*Provided data*
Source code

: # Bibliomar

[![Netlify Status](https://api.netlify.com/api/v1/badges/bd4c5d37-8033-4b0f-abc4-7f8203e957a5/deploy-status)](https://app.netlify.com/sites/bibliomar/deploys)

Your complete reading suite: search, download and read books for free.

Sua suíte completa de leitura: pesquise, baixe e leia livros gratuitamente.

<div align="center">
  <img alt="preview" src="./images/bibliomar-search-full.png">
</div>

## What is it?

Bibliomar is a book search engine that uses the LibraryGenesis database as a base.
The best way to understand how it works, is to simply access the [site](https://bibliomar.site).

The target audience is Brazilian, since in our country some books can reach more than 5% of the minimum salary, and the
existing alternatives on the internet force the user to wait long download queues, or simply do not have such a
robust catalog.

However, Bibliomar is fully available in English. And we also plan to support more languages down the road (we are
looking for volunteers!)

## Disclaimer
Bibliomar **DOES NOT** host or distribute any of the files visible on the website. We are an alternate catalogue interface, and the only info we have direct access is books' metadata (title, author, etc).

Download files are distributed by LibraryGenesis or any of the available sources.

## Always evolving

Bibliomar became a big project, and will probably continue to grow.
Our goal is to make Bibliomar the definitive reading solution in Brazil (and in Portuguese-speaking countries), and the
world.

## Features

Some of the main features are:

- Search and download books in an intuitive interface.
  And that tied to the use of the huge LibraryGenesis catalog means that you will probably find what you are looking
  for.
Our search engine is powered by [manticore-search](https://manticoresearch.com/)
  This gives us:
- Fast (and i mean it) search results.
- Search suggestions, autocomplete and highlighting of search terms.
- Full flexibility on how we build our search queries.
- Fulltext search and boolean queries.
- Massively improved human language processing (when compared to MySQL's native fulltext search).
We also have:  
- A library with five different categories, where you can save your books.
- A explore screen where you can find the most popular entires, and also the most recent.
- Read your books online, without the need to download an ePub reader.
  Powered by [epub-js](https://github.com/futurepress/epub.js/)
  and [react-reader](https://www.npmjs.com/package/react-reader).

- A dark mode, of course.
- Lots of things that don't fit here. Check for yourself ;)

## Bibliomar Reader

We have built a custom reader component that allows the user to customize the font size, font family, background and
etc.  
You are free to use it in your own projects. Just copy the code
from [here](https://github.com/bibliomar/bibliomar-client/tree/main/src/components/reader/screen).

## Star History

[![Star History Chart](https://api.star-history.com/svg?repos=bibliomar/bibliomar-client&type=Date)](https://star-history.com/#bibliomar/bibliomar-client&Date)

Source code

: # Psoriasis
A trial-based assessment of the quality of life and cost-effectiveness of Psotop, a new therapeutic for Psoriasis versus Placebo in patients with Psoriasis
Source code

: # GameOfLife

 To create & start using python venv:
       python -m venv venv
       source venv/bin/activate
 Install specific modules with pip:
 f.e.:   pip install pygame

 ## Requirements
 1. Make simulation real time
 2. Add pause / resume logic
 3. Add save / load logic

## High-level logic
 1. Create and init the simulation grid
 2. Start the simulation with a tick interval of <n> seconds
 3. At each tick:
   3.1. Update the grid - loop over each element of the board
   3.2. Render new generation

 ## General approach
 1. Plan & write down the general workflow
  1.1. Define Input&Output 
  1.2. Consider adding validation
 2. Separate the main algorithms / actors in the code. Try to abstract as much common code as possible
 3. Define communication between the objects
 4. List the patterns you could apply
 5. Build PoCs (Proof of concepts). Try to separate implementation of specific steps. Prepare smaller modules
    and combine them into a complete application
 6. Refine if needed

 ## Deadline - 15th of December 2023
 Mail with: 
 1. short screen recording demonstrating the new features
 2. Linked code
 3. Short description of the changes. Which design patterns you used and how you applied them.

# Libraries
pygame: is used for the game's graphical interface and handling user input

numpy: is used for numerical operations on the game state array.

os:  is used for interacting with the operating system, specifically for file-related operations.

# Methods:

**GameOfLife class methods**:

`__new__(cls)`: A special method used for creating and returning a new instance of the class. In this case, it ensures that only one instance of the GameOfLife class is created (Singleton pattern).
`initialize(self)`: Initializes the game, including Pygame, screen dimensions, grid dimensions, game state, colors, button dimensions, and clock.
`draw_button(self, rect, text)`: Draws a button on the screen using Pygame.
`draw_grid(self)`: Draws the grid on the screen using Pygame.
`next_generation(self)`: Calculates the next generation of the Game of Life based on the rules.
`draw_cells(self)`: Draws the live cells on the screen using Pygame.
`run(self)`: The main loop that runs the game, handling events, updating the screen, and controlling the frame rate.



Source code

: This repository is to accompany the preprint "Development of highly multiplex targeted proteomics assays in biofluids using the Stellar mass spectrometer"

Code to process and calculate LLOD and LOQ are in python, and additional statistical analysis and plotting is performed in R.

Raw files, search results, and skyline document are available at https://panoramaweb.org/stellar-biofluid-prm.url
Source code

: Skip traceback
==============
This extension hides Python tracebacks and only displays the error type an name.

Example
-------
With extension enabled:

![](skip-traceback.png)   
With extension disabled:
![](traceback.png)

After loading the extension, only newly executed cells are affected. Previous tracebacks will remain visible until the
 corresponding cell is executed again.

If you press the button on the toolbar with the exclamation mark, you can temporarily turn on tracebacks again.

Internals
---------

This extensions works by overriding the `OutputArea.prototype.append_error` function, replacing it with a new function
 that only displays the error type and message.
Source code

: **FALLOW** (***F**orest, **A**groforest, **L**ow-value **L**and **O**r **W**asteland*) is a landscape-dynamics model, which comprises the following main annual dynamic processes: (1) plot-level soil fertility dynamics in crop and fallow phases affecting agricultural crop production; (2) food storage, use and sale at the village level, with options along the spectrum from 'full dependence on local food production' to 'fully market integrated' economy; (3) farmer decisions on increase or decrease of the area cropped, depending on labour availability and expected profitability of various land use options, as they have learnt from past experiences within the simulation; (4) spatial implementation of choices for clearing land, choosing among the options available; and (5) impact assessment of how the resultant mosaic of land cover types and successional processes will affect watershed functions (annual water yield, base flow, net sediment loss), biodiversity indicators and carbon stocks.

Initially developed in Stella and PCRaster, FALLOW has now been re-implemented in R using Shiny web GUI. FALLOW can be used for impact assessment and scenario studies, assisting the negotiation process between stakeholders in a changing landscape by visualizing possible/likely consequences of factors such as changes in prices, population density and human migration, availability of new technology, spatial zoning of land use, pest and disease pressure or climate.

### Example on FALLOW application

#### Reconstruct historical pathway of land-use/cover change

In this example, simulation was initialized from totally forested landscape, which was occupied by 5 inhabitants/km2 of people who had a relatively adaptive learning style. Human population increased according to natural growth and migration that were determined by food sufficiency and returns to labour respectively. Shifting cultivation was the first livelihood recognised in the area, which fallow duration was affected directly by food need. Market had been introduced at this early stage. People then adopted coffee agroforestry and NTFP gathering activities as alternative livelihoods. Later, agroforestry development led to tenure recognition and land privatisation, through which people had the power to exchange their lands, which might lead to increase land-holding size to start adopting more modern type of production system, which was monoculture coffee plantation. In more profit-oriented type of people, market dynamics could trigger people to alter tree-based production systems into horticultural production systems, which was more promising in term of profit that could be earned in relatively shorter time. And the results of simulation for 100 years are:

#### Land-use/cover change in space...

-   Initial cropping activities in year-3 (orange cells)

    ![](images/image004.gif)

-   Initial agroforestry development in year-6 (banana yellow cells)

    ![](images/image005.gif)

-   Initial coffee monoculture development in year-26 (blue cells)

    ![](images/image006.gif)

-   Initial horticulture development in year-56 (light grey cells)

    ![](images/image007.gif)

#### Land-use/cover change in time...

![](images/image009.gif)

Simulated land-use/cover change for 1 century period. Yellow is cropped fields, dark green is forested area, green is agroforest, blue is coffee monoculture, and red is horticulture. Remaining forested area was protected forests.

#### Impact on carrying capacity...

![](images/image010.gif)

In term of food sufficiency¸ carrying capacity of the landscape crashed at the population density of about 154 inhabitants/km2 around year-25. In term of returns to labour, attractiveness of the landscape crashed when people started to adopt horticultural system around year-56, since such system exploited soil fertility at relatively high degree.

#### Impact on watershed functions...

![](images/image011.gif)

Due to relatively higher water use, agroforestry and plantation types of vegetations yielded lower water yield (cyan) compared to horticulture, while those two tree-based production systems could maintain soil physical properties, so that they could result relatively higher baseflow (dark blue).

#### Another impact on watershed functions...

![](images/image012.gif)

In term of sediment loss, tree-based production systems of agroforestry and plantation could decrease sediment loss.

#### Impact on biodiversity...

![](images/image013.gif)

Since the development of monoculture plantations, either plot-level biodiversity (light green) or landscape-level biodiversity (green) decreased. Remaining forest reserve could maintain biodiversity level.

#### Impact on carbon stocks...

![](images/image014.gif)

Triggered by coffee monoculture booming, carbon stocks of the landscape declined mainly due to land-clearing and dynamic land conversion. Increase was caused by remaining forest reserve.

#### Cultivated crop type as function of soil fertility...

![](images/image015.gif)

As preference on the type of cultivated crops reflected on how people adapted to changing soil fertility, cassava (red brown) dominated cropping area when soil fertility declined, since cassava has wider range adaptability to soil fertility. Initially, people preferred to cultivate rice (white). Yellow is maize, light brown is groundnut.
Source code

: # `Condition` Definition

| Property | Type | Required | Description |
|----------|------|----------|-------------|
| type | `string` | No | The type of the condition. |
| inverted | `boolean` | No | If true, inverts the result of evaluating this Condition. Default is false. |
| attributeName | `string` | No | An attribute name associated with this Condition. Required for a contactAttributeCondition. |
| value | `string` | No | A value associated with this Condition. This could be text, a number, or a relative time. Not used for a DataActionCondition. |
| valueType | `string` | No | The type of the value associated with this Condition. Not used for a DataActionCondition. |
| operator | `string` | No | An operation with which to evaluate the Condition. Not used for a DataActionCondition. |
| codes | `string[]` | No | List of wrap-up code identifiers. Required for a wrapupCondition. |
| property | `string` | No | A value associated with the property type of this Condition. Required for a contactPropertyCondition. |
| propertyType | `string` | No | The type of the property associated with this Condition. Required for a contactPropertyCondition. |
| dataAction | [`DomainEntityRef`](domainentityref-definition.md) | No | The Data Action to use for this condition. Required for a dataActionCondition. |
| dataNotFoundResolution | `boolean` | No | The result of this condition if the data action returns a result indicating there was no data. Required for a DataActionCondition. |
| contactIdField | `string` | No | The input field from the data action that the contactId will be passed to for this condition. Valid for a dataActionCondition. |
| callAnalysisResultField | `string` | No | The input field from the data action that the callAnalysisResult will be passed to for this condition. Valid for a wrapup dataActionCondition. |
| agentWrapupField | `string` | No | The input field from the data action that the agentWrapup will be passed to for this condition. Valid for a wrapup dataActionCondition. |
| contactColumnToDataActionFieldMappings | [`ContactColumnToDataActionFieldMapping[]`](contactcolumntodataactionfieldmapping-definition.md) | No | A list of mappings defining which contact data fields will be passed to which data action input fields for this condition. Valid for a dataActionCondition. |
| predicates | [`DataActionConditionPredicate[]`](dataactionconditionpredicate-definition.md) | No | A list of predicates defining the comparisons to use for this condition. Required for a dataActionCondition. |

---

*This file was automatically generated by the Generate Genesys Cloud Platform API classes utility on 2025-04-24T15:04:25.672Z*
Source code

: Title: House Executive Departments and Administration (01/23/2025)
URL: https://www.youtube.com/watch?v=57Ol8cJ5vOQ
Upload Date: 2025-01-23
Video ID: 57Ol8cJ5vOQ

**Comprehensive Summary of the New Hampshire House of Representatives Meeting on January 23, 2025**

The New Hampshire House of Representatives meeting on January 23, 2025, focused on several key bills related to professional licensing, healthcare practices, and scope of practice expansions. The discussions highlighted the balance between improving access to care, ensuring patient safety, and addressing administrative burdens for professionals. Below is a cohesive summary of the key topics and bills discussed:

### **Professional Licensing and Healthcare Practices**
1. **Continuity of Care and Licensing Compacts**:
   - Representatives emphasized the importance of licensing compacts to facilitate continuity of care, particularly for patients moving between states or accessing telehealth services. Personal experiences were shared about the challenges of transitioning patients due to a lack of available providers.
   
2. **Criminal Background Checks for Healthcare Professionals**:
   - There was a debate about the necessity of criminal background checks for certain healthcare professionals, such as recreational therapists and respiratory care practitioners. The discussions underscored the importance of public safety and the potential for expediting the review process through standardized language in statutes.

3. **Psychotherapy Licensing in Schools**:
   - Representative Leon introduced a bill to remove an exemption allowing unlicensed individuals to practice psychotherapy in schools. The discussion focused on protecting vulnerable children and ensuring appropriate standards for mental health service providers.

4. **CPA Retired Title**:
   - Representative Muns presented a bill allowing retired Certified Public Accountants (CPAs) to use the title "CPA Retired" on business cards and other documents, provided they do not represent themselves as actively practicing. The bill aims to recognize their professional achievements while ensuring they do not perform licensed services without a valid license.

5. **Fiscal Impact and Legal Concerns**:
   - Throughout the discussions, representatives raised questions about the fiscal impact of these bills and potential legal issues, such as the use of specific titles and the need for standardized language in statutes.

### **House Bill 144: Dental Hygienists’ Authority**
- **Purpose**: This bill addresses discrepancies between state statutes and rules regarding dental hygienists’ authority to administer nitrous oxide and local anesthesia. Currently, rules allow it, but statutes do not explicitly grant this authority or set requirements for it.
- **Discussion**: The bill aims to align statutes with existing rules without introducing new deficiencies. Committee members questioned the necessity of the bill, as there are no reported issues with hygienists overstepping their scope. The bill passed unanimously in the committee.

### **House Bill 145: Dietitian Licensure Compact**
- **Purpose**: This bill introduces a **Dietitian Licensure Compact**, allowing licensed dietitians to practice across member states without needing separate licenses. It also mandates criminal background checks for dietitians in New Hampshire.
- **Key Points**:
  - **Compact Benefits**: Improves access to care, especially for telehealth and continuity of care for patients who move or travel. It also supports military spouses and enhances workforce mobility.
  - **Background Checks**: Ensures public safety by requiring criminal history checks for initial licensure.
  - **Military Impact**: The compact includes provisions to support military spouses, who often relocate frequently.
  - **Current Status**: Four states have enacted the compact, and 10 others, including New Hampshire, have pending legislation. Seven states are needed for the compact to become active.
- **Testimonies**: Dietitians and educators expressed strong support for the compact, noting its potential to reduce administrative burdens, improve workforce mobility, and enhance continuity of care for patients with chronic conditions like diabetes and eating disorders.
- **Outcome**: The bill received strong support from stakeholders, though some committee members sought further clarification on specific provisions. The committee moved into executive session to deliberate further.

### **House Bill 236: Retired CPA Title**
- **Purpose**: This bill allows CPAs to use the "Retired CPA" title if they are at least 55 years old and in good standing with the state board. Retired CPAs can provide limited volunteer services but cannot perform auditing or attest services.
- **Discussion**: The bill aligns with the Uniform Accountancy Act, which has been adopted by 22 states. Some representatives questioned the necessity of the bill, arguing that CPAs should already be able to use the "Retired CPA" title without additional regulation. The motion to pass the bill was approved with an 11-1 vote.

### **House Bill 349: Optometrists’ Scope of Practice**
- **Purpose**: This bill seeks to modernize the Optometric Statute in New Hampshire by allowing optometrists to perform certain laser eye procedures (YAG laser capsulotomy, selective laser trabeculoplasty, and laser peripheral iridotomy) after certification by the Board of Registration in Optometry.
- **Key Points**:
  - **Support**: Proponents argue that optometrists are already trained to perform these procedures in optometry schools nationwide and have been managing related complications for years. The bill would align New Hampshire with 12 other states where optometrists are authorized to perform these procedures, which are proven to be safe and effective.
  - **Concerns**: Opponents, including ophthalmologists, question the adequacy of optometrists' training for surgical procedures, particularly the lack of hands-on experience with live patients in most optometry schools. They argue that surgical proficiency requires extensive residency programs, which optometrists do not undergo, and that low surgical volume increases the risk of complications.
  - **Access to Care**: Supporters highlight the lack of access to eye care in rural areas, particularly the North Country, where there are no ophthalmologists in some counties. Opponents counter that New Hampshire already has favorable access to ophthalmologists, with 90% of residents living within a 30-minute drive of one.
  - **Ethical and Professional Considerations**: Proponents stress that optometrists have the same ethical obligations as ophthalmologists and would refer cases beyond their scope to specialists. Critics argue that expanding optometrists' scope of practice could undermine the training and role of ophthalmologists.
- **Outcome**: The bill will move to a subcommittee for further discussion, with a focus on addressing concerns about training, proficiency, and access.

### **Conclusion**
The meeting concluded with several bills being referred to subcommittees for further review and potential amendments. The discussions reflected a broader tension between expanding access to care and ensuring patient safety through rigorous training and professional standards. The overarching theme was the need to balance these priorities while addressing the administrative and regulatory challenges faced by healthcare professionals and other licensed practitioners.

*Exercise details*
Tally the lines in the records above that contain the string "interface" and report only the tally.

*Result of this exercise*
3